De acuerdo con los reportes, el sospechoso también le gritó algo al embajador Magierowski, que no pudo entender excepto la palabra “polaco”.

El sospechoso alegó que los guardias no le permitieron ingresar a la embajada y lo llamaron con apodos despectivos tales como “pequeño judío”. También dijo que no sabía que su víctima era un embajador en el momento del incidente.

El hecho tiene lugar bajo el telón de fondo de las crecientes tensiones entre ambos países. El día previo al incidente, Polonia canceló la visita de una delegación de funcionarios israelíes que tenía como intención debatir el reclamo de la restitución de propiedades judías incautadas durante el Holocausto, un tema que Varsovia se niega a discutir y sostiene que es un asunto interno.
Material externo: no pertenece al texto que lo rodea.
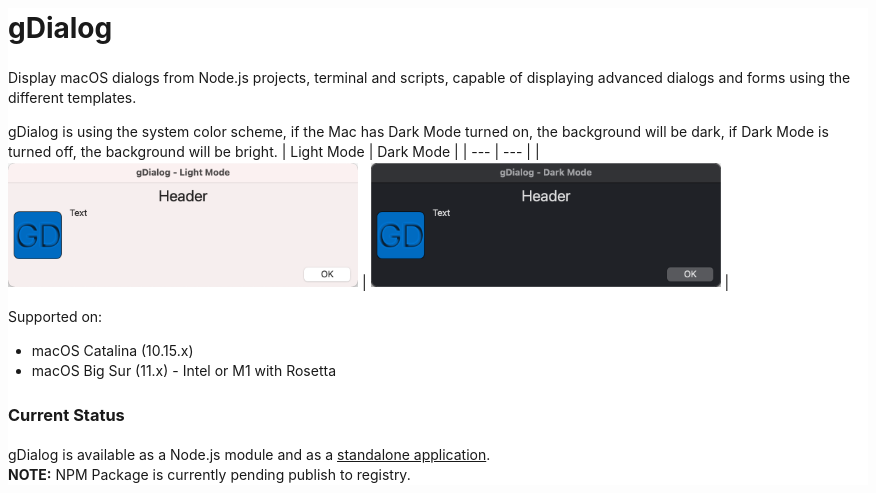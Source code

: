 # gDialog
Display macOS dialogs from Node.js projects, terminal and scripts, capable of displaying advanced dialogs and forms using the different templates.
<br />

gDialog is using the system color scheme, if the Mac has Dark Mode turned on, the background will be dark, if Dark Mode is turned off, the background will be bright.
| Light Mode | Dark Mode |
| --- | --- |
| <img width="350" src="https://github.com/giladdarshan/gdialog/blob/main/assets/gdialog-light-mode.png?raw=true"> | <img width="350" src="https://github.com/giladdarshan/gdialog/blob/main/assets/gdialog-dark-mode.png?raw=true"> |

Supported on:
* macOS Catalina (10.15.x)
* macOS Big Sur (11.x) - Intel or M1 with Rosetta

### Current Status
gDialog is available as a Node.js module and as a [standalone application](https://github.com/giladdarshan/gdialog).\
**NOTE:** NPM Package is currently pending publish to registry.
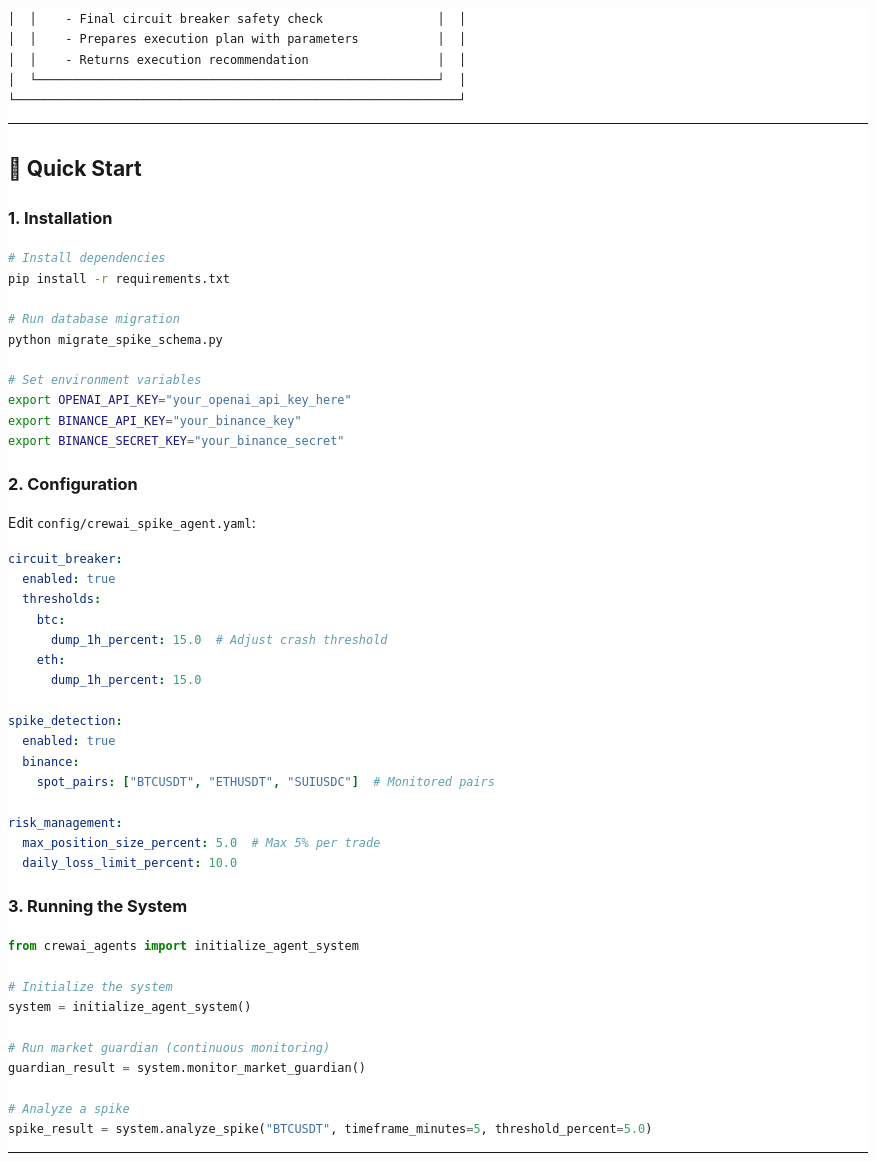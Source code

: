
 ```
│  │    - Final circuit breaker safety check                │  │
│  │    - Prepares execution plan with parameters           │  │
│  │    - Returns execution recommendation                  │  │
│  └────────────────────────────────────────────────────────┘  │
└──────────────────────────────────────────────────────────────┘
```

---

## **🚀 Quick Start**

### **1. Installation**

```bash
# Install dependencies
pip install -r requirements.txt

# Run database migration
python migrate_spike_schema.py

# Set environment variables
export OPENAI_API_KEY="your_openai_api_key_here"
export BINANCE_API_KEY="your_binance_key"
export BINANCE_SECRET_KEY="your_binance_secret"
```

### **2. Configuration**

Edit `config/crewai_spike_agent.yaml`:

```yaml
circuit_breaker:
  enabled: true
  thresholds:
    btc:
      dump_1h_percent: 15.0  # Adjust crash threshold
    eth:
      dump_1h_percent: 15.0

spike_detection:
  enabled: true
  binance:
    spot_pairs: ["BTCUSDT", "ETHUSDT", "SUIUSDC"]  # Monitored pairs

risk_management:
  max_position_size_percent: 5.0  # Max 5% per trade
  daily_loss_limit_percent: 10.0
```

### **3. Running the System**

```python
from crewai_agents import initialize_agent_system

# Initialize the system
system = initialize_agent_system()

# Run market guardian (continuous monitoring)
guardian_result = system.monitor_market_guardian()

# Analyze a spike
spike_result = system.analyze_spike("BTCUSDT", timeframe_minutes=5, threshold_percent=5.0)
```

---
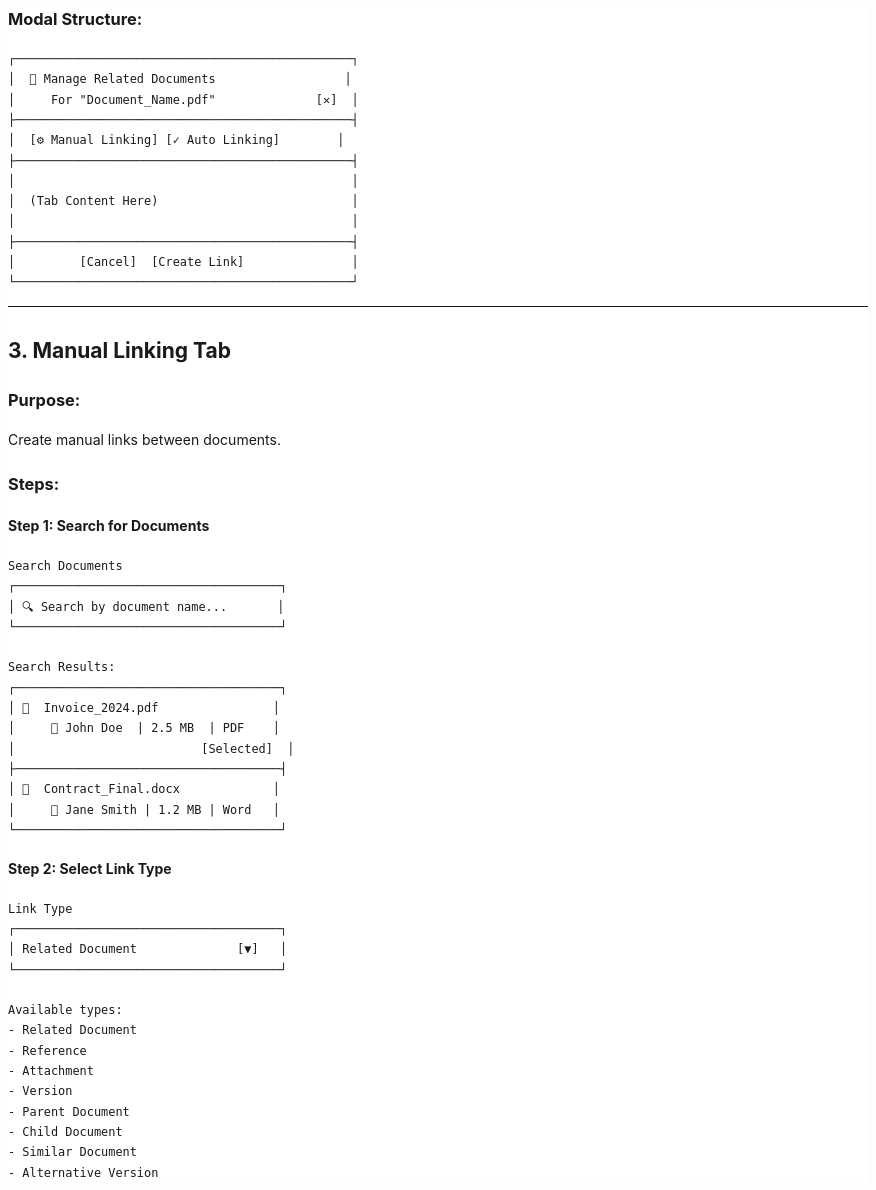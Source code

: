 ### Modal Structure:
```
┌───────────────────────────────────────────────┐
│  🔗 Manage Related Documents                  │
│     For "Document_Name.pdf"              [✕]  │
├───────────────────────────────────────────────┤
│  [⚙️ Manual Linking] [✓ Auto Linking]        │
├───────────────────────────────────────────────┤
│                                               │
│  (Tab Content Here)                           │
│                                               │
├───────────────────────────────────────────────┤
│         [Cancel]  [Create Link]               │
└───────────────────────────────────────────────┘
```

---

## 3. Manual Linking Tab

### Purpose:
Create manual links between documents.

### Steps:

#### Step 1: Search for Documents
```
Search Documents
┌─────────────────────────────────────┐
│ 🔍 Search by document name...       │
└─────────────────────────────────────┘

Search Results:
┌─────────────────────────────────────┐
│ 📄  Invoice_2024.pdf                │
│     👤 John Doe  | 2.5 MB  | PDF    │
│                          [Selected]  │
├─────────────────────────────────────┤
│ 📄  Contract_Final.docx             │
│     👤 Jane Smith | 1.2 MB | Word   │
└─────────────────────────────────────┘
```

#### Step 2: Select Link Type
```
Link Type
┌─────────────────────────────────────┐
│ Related Document              [▼]   │
└─────────────────────────────────────┘

Available types:
- Related Document
- Reference
- Attachment
- Version
- Parent Document
- Child Document
- Similar Document
- Alternative Version
```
El año pasado, Varsovia aprobó una ley que declara ilegal todo tipo de acusación de complicidad del Estado o pueblo polaco con los crímenes de guerra del nazismo.

La legislación desató la indignación de Israel que la considera como un intento de prohibir los testimonios de crímenes polacos contra judíos. En respuesta, Varsovia emendó la ley para eliminar toda posibilidad de aplicar multas o sentencias efectivas de cárcel.